この映画は登場人物たちの少年期、青年期、老年期の三つの時代を交差させて描いているが、誰が、いつ、どんな状況なのかを明確に説明するような描写がほとんど無かった。

見てる側は細かな演出などから、集中力と想像力を使い、状況を把握する必要がある。少々疲れるが、そこは監督のこだわりなのだろう。

例えば、冒頭でヌードルスがニューヨークから逃亡し、35年後に再び戻ってくるシーン。ここにビートルズの『イエスタデイ』が流れることで、物語が禁酒法下の1920~30年くらいから1960年代くらいに移り変わったことが予想できた。時代の移り変わりを当時の代表曲で示唆する演出はなかなか洒落ている。(もちろんデニーロの老けメイクでも時が経ったことは推測できるが)

三つの時代を描く映画だが、「○○年後」、「○○年前」みたいな字幕は一切なかった。その他にも複数人で会話しているシーンでは、ある人物が無言であっても、その人の顔がアップになるなど、言葉やナレーションに頼らず、情景を淡々と映すシーンが非常に多かった。

この映画がこれだけ長時間なのは、上記のように丁寧に時間を掛けて情景を映しているからだろう。しかし、言葉による説明が少ないが故に、解釈に困った場面が二つあった。

二つの謎

一つ目は、マックスがどうなったか。

汚職事件で追及を受けていたマックス(ベイリー)は、どうせ裏社会の人間によって消されるなら、親友だったヌードルスの手で殺されることを望んだ。しかし、それを拒み、立ち去るヌードルス。ヌードルスを追いかけてきたマックスの前をゴミ収集車が抜き去ると、マックスの姿は消えていた。それを見て困惑するヌードルス。しかし、ゴミ収集車の中には遺体らしきものはない。

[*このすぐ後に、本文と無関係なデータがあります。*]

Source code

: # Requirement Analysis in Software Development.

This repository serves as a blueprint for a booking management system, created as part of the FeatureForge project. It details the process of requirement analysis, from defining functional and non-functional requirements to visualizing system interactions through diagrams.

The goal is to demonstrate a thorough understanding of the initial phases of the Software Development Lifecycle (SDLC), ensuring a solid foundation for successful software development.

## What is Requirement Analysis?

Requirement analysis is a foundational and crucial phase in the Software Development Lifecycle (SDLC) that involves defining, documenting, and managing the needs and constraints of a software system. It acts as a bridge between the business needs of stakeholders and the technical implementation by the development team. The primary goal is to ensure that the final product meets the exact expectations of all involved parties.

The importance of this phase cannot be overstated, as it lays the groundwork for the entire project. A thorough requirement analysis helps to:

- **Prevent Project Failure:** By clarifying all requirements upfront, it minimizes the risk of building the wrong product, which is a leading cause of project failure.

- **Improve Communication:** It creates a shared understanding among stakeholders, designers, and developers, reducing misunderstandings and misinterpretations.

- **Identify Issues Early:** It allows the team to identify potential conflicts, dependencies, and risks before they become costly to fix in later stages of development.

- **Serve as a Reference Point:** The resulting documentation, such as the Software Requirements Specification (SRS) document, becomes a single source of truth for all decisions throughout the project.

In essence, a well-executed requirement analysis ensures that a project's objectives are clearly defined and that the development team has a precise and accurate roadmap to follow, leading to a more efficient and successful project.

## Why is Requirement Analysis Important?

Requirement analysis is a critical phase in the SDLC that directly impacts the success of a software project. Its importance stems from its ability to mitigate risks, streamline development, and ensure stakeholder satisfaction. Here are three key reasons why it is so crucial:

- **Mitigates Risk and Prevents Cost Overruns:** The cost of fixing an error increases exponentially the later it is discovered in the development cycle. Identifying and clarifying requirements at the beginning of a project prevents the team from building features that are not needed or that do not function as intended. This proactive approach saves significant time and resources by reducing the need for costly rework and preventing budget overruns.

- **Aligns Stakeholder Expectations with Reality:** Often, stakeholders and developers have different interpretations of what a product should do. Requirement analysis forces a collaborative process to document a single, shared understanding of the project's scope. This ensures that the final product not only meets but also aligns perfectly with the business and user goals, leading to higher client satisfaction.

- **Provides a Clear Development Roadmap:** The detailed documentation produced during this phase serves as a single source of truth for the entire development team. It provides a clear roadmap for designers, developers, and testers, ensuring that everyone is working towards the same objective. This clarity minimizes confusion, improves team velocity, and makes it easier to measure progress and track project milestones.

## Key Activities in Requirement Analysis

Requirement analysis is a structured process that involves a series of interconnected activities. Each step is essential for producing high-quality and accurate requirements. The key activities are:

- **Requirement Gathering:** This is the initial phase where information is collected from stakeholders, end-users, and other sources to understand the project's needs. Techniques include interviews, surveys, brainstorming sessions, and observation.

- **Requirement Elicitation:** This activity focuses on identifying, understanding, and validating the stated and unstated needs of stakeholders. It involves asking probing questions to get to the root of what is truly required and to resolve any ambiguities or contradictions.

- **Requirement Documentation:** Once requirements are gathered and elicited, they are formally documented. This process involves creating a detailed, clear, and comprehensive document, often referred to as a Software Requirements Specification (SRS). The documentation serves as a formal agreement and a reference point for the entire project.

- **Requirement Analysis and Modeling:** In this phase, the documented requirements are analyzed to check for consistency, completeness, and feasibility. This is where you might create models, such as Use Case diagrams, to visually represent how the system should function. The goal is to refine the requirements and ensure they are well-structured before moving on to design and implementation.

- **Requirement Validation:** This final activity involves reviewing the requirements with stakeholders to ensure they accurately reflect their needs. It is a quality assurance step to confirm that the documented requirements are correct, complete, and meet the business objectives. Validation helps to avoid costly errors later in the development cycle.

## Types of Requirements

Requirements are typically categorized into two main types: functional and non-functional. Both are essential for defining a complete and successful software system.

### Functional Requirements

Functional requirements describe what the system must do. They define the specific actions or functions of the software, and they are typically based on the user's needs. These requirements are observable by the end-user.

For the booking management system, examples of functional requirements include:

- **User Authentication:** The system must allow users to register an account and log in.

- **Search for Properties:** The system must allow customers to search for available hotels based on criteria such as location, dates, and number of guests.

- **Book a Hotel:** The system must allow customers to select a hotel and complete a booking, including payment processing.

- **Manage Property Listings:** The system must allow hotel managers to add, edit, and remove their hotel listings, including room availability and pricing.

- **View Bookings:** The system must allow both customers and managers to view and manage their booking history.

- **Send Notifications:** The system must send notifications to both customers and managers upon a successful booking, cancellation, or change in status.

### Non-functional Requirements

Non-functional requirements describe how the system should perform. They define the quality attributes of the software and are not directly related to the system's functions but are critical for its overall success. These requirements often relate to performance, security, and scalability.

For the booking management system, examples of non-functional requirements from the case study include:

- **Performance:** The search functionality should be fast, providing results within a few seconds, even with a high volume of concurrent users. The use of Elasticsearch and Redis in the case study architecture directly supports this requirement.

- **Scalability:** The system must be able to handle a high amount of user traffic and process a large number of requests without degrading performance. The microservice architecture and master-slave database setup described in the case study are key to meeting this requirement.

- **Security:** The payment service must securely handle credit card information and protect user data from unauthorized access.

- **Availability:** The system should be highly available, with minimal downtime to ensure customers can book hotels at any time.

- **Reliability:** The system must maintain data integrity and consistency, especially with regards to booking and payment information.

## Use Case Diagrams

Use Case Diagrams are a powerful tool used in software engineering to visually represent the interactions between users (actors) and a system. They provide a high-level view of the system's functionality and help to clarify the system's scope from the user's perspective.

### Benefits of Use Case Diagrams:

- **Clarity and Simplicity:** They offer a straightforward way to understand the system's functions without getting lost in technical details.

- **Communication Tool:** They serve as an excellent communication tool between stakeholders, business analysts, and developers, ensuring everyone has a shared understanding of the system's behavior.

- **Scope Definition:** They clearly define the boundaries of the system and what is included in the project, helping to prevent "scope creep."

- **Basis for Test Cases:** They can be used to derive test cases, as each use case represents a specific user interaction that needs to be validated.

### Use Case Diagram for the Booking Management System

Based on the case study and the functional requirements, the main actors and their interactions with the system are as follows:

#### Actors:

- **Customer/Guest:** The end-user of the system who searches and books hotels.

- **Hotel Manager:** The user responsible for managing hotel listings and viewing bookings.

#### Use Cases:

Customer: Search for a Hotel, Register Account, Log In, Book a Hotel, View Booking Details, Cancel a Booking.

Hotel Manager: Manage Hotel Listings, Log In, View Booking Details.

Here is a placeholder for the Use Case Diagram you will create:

誰もがマックスが自ら飛び込んだことを想像するだろうが、だったら何故、そういったシーンをはっきり演出せずにあえて曖昧にしたのか?

そしてもう一つがラストシーンのヌードルスの笑みだ。

ラストは物語の時系列上、ヌードルスがマックスの銀行強盗を密告し、マックスと仲違いした後である。そしてこの映画の始まりの直前だと思われる。

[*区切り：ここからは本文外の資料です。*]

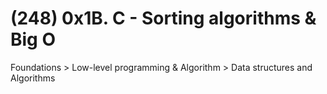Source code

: # (248) 0x1B. C - Sorting algorithms & Big O
Foundations > Low-level programming & Algorithm > Data structures and Algorithms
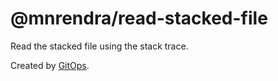 # @mnrendra/read-stacked-file
Read the stacked file using the stack trace.

Created by [GitOps](https://gitops.sh).
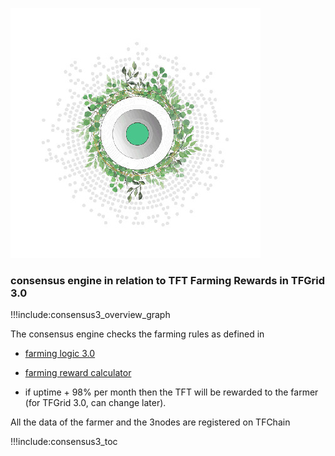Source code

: ![](img/grid_header.jpg)

### consensus engine in relation to TFT Farming Rewards in TFGrid 3.0

!!!include:consensus3_overview_graph

The consensus engine checks the farming rules as defined in 

- [farming logic 3.0](farming_reward)
- [farming reward calculator](farming_calculator)

- if uptime + 98% per month then the TFT will be rewarded to the farmer (for TFGrid 3.0, can change later).

All the data of the farmer and the 3nodes are registered on TFChain


!!!include:consensus3_toc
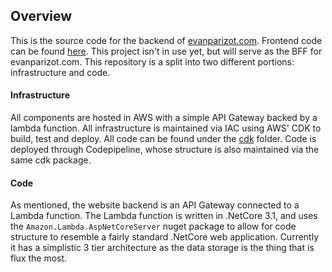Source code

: ## Overview
This is the source code for the backend of [evanparizot.com](https://evanparizot.com). Frontend code can be found [here](https://github.com/evanparizot/website). This project isn't in use yet, but will serve as the BFF for evanparizot.com. This repository is a split into two different portions: infrastructure and code. 

#### Infrastructure
All components are hosted in AWS with a simple API Gateway backed by a lambda function. All infrastructure is maintained via IAC using AWS' CDK to build, test and deploy. All code can be found under the [cdk](/cdk) folder. Code is deployed through 
Codepipeline, whose structure is also maintained via the same cdk package.

#### Code
As mentioned, the website backend is an API Gateway connected to a Lambda function. The Lambda function is written in .NetCore 3.1, and uses the `Amazon.Lambda.AspNetCoreServer` nuget package to allow for code structure to resemble a fairly standard
.NetCore web application. Currently it has a simplistic 3 tier architecture as the data storage is the thing that is flux the most.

この時の状況はヌードルスにとってあんなに笑顔になれるような状況ではない。最後のヌードルスの笑みで様々な可能性を考えたし、ネットにも様々な解釈が記載されていた。

ストーリーの明確さは重要でない

誰でも映画を見たら、その内容の詳細だったり、結末をきちんと腹に落として理解したいと思うはずである。

しかし、意外と内容に小さな矛盾があったり、結末を見ている人の想像に任せて終わる映画が多くあるのも事実だ。

こうした類の映画が存在する理由として、私は監督が「どういった映像を観客に見せたいか?」という視点で映画作りをしているためだと思う。つまり物語の中身は脚本家や原作者がこだわるものであり、あくまでも監督はその映像化が本職なのだ。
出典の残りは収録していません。